**Work request**
Please figure out how many lines in the material contain "real", and give only that number.

**Extracted records**
_ _ _
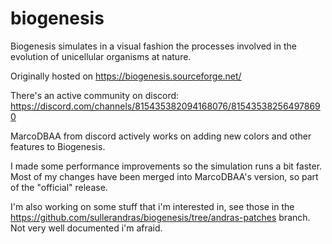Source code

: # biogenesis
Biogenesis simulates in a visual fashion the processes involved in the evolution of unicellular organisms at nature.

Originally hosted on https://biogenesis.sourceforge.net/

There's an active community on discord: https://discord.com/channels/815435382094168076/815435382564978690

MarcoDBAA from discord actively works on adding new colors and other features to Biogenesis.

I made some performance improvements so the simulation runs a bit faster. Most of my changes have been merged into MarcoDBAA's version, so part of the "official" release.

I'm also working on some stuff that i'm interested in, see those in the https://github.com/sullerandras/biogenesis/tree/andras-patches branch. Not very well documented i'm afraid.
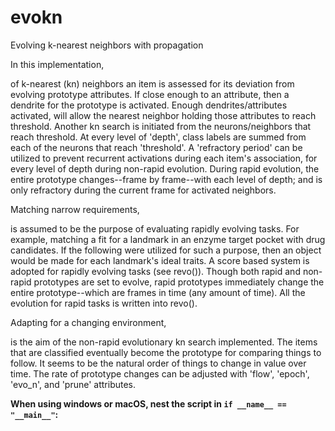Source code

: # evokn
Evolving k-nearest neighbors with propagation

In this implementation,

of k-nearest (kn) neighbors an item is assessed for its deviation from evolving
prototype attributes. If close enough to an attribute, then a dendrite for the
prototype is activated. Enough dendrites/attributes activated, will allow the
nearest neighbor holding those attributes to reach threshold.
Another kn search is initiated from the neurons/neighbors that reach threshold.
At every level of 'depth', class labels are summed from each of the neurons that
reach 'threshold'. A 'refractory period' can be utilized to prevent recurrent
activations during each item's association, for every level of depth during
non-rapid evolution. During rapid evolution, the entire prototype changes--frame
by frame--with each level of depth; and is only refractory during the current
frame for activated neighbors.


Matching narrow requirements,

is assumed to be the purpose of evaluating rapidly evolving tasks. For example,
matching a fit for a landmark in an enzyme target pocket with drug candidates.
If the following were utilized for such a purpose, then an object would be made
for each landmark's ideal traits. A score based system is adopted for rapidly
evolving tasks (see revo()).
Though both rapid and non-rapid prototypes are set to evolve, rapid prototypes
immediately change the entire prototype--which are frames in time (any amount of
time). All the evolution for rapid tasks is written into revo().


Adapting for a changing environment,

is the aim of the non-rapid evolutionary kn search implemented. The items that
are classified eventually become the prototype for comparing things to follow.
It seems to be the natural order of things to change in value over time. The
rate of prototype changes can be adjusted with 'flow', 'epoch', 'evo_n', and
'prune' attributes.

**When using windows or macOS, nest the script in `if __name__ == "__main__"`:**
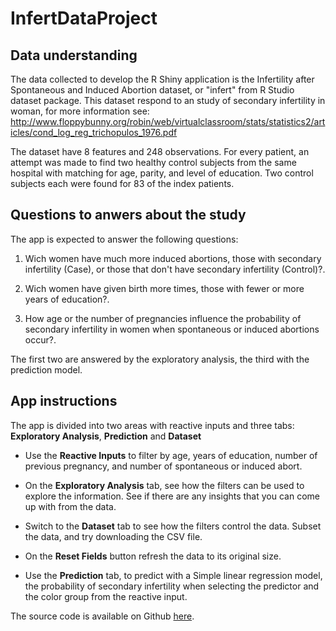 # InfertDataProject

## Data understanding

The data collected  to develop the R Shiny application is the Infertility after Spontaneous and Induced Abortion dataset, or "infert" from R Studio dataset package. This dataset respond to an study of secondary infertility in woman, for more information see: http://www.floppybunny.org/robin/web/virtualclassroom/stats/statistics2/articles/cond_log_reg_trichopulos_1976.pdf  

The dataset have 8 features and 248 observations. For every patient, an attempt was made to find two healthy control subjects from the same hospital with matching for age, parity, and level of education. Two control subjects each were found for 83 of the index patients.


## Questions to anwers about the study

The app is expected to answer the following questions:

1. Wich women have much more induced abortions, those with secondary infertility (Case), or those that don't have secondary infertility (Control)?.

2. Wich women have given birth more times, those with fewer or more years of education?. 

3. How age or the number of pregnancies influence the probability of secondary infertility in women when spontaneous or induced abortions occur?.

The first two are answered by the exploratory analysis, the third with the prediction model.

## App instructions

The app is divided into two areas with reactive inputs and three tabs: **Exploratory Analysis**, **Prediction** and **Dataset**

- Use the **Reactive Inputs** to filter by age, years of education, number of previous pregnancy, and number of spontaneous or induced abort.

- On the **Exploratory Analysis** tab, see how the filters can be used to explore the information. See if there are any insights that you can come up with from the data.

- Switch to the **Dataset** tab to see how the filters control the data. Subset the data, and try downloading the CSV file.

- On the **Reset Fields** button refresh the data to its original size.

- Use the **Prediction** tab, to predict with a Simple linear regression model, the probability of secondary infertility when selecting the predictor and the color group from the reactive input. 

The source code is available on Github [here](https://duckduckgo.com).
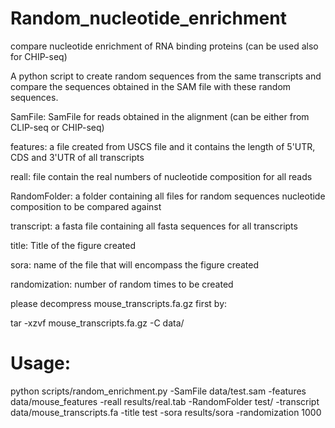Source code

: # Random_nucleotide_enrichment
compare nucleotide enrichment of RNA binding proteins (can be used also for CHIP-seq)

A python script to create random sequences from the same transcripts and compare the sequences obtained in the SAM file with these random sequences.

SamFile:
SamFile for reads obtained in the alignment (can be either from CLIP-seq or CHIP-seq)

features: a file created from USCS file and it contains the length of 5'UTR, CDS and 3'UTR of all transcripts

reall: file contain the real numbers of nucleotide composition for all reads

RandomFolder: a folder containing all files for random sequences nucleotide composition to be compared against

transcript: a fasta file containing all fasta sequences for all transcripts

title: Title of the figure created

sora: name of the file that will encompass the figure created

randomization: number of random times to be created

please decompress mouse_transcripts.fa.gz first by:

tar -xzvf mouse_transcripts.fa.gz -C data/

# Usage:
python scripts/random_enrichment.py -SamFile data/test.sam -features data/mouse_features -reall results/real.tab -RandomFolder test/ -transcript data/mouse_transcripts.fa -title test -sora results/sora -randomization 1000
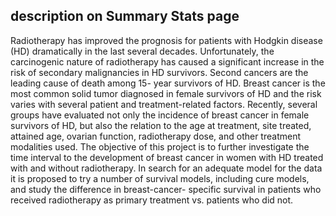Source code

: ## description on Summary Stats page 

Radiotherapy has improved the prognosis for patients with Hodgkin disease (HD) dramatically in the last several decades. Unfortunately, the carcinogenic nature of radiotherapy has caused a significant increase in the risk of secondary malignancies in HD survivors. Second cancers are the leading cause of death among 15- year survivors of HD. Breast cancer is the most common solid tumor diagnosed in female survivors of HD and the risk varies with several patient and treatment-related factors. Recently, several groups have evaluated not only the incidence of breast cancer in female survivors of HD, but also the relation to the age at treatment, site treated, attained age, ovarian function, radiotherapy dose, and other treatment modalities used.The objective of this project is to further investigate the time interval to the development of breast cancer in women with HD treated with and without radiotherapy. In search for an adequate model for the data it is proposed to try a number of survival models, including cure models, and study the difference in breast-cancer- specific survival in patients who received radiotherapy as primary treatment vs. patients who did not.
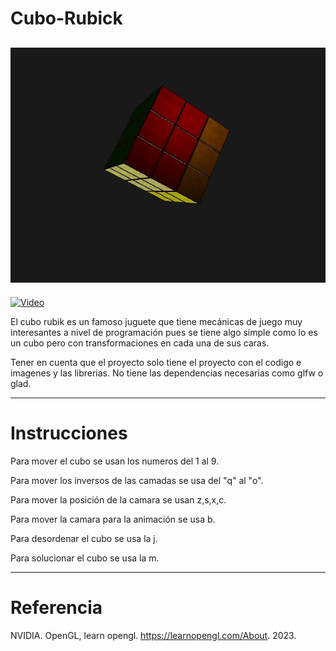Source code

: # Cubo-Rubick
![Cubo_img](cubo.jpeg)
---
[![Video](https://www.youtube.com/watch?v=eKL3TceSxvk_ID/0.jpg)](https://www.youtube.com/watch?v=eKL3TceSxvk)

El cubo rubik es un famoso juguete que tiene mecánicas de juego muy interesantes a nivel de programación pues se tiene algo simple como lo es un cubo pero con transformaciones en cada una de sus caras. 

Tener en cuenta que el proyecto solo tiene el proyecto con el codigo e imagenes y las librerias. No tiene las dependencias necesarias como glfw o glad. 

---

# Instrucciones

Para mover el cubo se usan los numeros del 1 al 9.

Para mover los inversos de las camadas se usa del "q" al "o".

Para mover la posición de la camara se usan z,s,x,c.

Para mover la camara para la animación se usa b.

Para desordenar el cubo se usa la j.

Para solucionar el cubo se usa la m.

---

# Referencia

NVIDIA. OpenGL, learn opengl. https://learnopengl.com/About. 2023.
_ _ _
**Solution**
2